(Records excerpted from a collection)
□ □ □ □ □

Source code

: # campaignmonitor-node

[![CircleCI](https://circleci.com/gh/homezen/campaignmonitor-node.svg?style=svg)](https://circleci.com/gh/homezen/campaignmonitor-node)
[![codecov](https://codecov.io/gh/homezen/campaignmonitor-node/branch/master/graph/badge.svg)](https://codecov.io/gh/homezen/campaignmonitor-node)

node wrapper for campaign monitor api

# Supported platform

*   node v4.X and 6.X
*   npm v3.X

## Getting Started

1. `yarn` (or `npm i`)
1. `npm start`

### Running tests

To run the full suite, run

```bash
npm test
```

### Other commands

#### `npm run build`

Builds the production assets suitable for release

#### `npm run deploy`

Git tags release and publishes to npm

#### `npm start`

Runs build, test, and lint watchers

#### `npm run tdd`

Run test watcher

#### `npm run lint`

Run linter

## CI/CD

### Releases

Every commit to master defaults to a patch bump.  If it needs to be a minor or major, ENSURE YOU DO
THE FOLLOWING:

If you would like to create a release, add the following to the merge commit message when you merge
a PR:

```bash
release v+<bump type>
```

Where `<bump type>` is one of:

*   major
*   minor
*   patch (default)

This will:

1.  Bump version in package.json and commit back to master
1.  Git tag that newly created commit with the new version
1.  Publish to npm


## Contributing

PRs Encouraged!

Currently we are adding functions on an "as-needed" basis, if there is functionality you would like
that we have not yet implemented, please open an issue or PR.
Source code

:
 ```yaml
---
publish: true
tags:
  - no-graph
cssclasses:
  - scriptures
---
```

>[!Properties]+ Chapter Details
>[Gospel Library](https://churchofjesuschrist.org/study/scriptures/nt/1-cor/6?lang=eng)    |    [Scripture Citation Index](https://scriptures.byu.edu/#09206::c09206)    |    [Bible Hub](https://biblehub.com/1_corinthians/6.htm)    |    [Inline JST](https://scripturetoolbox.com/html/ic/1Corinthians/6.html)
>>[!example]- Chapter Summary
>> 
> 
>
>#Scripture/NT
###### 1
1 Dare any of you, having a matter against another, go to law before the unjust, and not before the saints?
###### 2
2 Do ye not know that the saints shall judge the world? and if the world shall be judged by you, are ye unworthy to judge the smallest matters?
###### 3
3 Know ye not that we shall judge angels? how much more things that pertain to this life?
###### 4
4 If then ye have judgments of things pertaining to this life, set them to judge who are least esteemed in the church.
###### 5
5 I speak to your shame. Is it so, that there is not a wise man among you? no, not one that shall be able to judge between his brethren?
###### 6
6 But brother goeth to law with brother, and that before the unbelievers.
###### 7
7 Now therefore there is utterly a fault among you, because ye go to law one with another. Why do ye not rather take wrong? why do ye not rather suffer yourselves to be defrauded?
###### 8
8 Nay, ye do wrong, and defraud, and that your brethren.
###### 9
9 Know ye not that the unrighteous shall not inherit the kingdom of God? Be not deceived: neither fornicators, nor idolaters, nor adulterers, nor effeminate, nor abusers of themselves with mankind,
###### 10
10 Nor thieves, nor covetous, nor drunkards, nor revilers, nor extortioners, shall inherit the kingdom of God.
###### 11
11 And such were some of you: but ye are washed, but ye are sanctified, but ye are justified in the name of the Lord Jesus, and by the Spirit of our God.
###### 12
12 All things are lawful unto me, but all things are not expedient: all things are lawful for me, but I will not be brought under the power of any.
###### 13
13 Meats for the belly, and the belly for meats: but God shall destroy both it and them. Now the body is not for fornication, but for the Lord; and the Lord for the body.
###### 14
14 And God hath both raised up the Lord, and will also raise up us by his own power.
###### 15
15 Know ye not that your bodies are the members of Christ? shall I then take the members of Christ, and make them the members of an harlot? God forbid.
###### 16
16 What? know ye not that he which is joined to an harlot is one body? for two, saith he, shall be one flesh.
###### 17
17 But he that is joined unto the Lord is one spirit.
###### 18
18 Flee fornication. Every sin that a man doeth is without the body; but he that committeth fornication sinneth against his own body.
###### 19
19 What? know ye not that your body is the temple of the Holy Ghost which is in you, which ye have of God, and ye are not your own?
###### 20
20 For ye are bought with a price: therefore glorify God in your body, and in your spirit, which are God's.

□ □ □ □ □

The lines that mention the word "which" should be pulled from the records above.

- **RESPONSE TO THE EXERCISE**
16 What? know ye not that he which is joined to an harlot is one body? for two, saith he, shall be one flesh.
19 What? know ye not that your body is the temple of the Holy Ghost which is in you, which ye have of God, and ye are not your own?
20 For ye are bought with a price: therefore glorify God in your body, and in your spirit, which are God's.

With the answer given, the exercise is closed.